Sunday, 27 June 2010

River Legends

Two members of the Cossey Family : lightermen on The Thames by George Owen Cossey who died this year.

On the hottest day of an English summer (so not that hot then) what better than to wrestle with a 20 ft oar or ‘sweep’ and help power a very heavy steel barge seven miles up the River Thames.  The tide is with you but it’s still a Herculean task over a couple of hours.



Racing barges today.  Two men run up a small ramp and take less than a dozen strokes before handing over to the other pair. The fifth man steers with a sweep.

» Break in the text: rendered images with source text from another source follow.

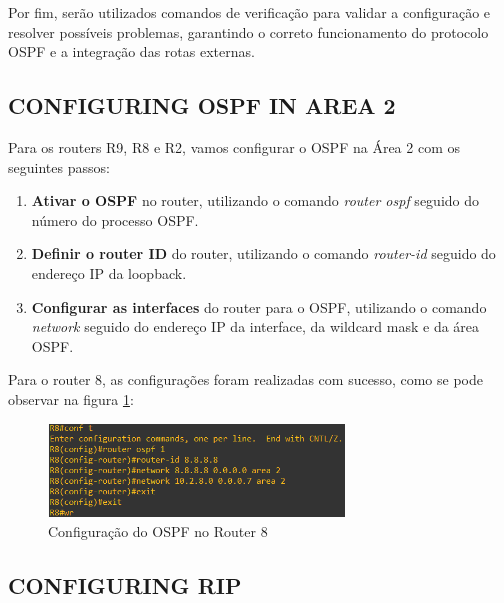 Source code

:\documentclass[11pt,english, openright, oneside]{book}
\begin{document}
Por fim, serão utilizados comandos de verificação para validar a configuração e resolver possíveis problemas, garantindo o correto funcionamento do protocolo OSPF e a integração das rotas externas.
\vspace{0.2cm}

\subsection{CONFIGURING OSPF IN AREA 2}
\vspace{0.2cm}

Para os routers R9, R8 e R2, vamos configurar o OSPF na Área 2 com os seguintes passos:
\vspace{0.2cm}

\begin{enumerate}
  \item \textbf{Ativar o OSPF} no router, utilizando o comando \textit{router ospf} seguido do número do processo OSPF.
  \item \textbf{Definir o router ID} do router, utilizando o comando \textit{router-id} seguido do endereço IP da loopback.
  \item \textbf{Configurar as interfaces} do router para o OSPF, utilizando o comando \textit{network} seguido do endereço IP da interface, da wildcard mask e da área OSPF.
\end{enumerate}
\vspace{0.2cm}

Para o router 8, as configurações foram realizadas com sucesso, como se pode observar na figura \ref{fig:config30}:
\vspace{0.2cm}

\begin{figure}[H]
  \centering
  \includegraphics[width=0.70\textwidth]{imagens/Tarefa4/17.config_R8.png}
  \caption{Configuração do OSPF no Router 8}
  \label{fig:config30}
\end{figure}
\vspace{0.2cm}

\subsection{CONFIGURING RIP}
\vspace{0.2cm}
\end{document}
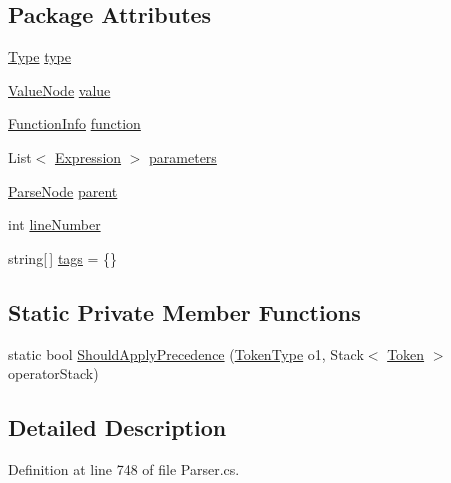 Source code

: \subsection*{Package Attributes}
\begin{DoxyCompactItemize}
\item 
\hyperlink{a00104_aceddb5496ccffe668bced2d131e4bf86}{Type} \hyperlink{a00104_ad55c92df835006328bc2a79a8f91efb9}{type}
\item 
\hyperlink{a00188}{Value\-Node} \hyperlink{a00104_a569e516782891544c334ff8131b23108}{value}
\item 
\hyperlink{a00106}{Function\-Info} \hyperlink{a00104_a9c1859ce5ad4c86ded8dd0d61da61320}{function}
\item 
List$<$ \hyperlink{a00104}{Expression} $>$ \hyperlink{a00104_a7b21380bead8ae08b2cfc6594edab32c}{parameters}
\item 
\hyperlink{a00148}{Parse\-Node} \hyperlink{a00148_af313a82103fcc2ff5a177dbb06b92f7b}{parent}
\item 
int \hyperlink{a00148_a18b493382de0fde5b4299c1bd2250075}{line\-Number}
\item 
string\mbox{[}$\,$\mbox{]} \hyperlink{a00148_a58b3a15788fd2d4127d73619dc6d04ae}{tags} = \{\}
\end{DoxyCompactItemize}
\subsection*{Static Private Member Functions}
\begin{DoxyCompactItemize}
\item 
static bool \hyperlink{a00104_a5004a8eaa00b2b55856ecb4f339033fb}{Should\-Apply\-Precedence} (\hyperlink{a00051_a301aa7c866593a5b625a8fc158bbeace}{Token\-Type} o1, Stack$<$ \hyperlink{a00173}{Token} $>$ operator\-Stack)
\end{DoxyCompactItemize}


\subsection{Detailed Description}


Definition at line 748 of file Parser.\-cs.




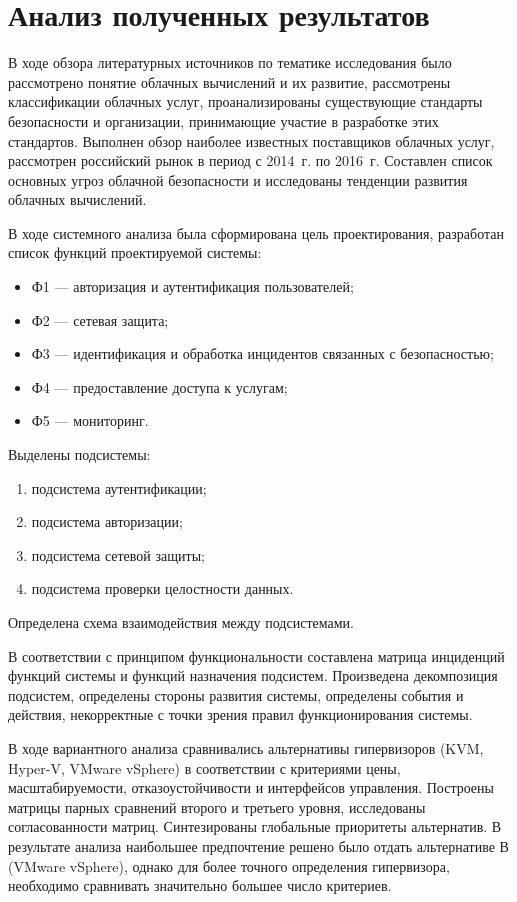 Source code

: \section{Анализ полученных результатов}

В ходе обзора литературных источников по тематике исследования было рассмотрено понятие облачных вычислений и их развитие, рассмотрены классификации облачных услуг, проанализированы существующие стандарты безопасности и организации, принимающие участие в разработке этих стандартов.
Выполнен обзор наиболее известных поставщиков облачных услуг, рассмотрен российский рынок в период с 2014~г. по 2016~г.
Составлен список основных угроз облачной безопасности и исследованы тенденции развития облачных вычислений.

В ходе системного анализа была сформирована цель проектирования, разработан список функций проектируемой системы:
\begin{itemize}
  \item Ф1 --- авторизация и аутентификация пользователей;
  \item Ф2 --- сетевая защита;
  \item Ф3 --- идентификация и обработка инцидентов связанных с безопасностью;
  \item Ф4 --- предоставление доступа к услугам;
  \item Ф5 --- мониторинг.
\end{itemize}

Выделены подсистемы:
\begin{enumerate}
  \item подсистема аутентификации;
  \item подсистема авторизации;
  \item подсистема сетевой защиты;
  \item подсистема проверки целостности данных.
\end{enumerate}

Определена схема взаимодействия между подсистемами.

В соответствии с принципом функциональности составлена матрица инциденций функций системы и функций назначения подсистем.
Произведена декомпозиция подсистем, определены стороны развития системы, определены события и действия, некорректные с точки зрения правил функционирования системы.

В ходе вариантного анализа сравнивались альтернативы гипервизоров (KVM, Hyper-V, VMware vSphere) в соответствии с критериями цены, масштабируемости, отказоустойчивости и интерфейсов управления.
Построены матрицы парных сравнений второго и третьего уровня, исследованы согласованности матриц.
Синтезированы глобальные приоритеты альтернатив.
В результате анализа наибольшее предпочтение решено было отдать альтернативе В (VMware vSphere), однако для более точного определения гипервизора, необходимо сравнивать значительно большее число критериев.

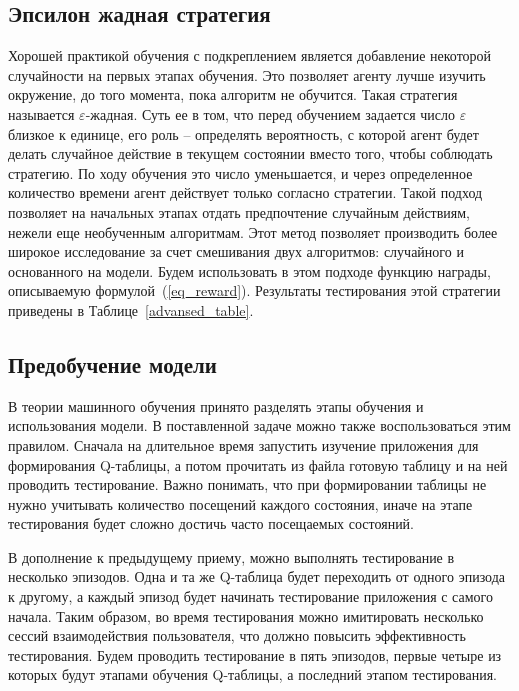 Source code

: \subsection{Эпсилон жадная стратегия}

Хорошей практикой обучения с подкреплением является добавление некоторой случайности на первых этапах обучения. Это позволяет агенту лучше изучить окружение, до того момента, пока алгоритм не обучится. Такая стратегия называется $\varepsilon$-жадная. Суть ее в том, что перед обучением задается число $\varepsilon$ близкое к единице, его роль -- определять вероятность, с которой агент будет делать случайное действие в текущем состоянии вместо того, чтобы соблюдать стратегию. По ходу обучения это число уменьшается, и через определенное количество времени агент действует только согласно стратегии. Такой подход позволяет на начальных этапах отдать предпочтение случайным действиям, нежели еще необученным алгоритмам. Этот метод позволяет производить более широкое исследование за счет смешивания двух алгоритмов: случайного и основанного на модели. Будем использовать в этом подходе функцию награды, описываемую формулой~(\ref{eq_reward}). Результаты тестирования этой стратегии приведены в Таблице~\ref{advansed_table}.


\subsection{Предобучение модели}\label{pretraining}

В теории машинного обучения принято разделять этапы обучения и использования модели. В поставленной задаче можно также воспользоваться этим правилом. Сначала на длительное время запустить изучение приложения для формирования Q-таблицы, а потом прочитать из файла готовую таблицу и на ней проводить тестирование. Важно понимать, что при формировании таблицы не нужно учитывать количество посещений каждого состояния, иначе на этапе тестирования будет сложно достичь часто посещаемых состояний.

В дополнение к предыдущему приему, можно выполнять тестирование в несколько эпизодов. Одна и та же Q-таблица будет переходить от одного эпизода к другому, а каждый эпизод будет начинать тестирование приложения с самого начала. Таким образом, во время тестирования можно имитировать несколько сессий взаимодействия пользователя, что должно повысить эффективность тестирования. Будем проводить тестирование в пять эпизодов, первые четыре из которых будут этапами обучения Q-таблицы, а последний этапом тестирования.


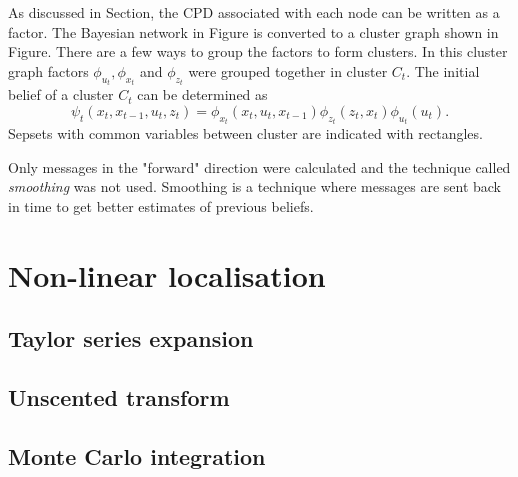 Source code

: \documentclass[12pt,oneside,openany,a4paper, %
afrikaans,english,
]{memoir}
\numberwithin{equation}{chapter}
\begin{document}
As discussed in Section, the CPD associated with each node can be written as a factor. The Bayesian network in Figure is converted to a cluster graph shown in Figure. There are a few ways to group the factors to form clusters. In this cluster graph factors $\phi_{u_t}, \phi_{x_t}$ and $\phi_{z_t}$ were grouped together in cluster $C_t$. The initial belief of a cluster $C_t$ can be determined as
\begin{equation}
\psi_t(x_t, x_{t-1}, u_t, z_t) = \phi_{x_t}(x_t,u_t,x_{t-1})\phi_{z_t}(z_t,x_t)\phi_{u_t}(u_t).
\end{equation}
Sepsets with common variables between cluster are indicated with rectangles.

Only messages in the "forward" direction were calculated and the technique called \textit{smoothing} was not used. Smoothing is a technique where messages are sent back in time to get better estimates of previous beliefs.
\section{Non-linear localisation}
\subsection{Taylor series expansion}
\subsection{Unscented transform}
\subsection{Monte Carlo integration}

\backmatter
{}
\end{document}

Yesterday’s Annual Barge Driving race from  Greenwich to The Palace of Westminster that I watched from The Port of London Authority’s beautiful launch ‘The Royal Nore’, celebrates the strength and adroit handling of all kinds of river craft for which The Company of Watermen and Lightermen are famous. Well, in my opinion not famous enough.    



The Race starts at Greenwich Naval Hospital, designed by Christopher Wren completed in 1712.


 One of the 'diamond geezers' at the prize-giving.  The Freemen and Apprentices of the Company of Watermen & Lightermen are a tough breed.


A few years ago I worked for Alan Lee Williams who had completed his seven year apprenticeship as a waterman and lighterman before becoming a Member of Parliament and going on to other great things. The watermen are concerned with passenger transport and the lightermen with the carriage of goods but whichever way you work the river, it seems to get into the bloodstream. There are several redoubtable London families who have been involved with The Thames over generations.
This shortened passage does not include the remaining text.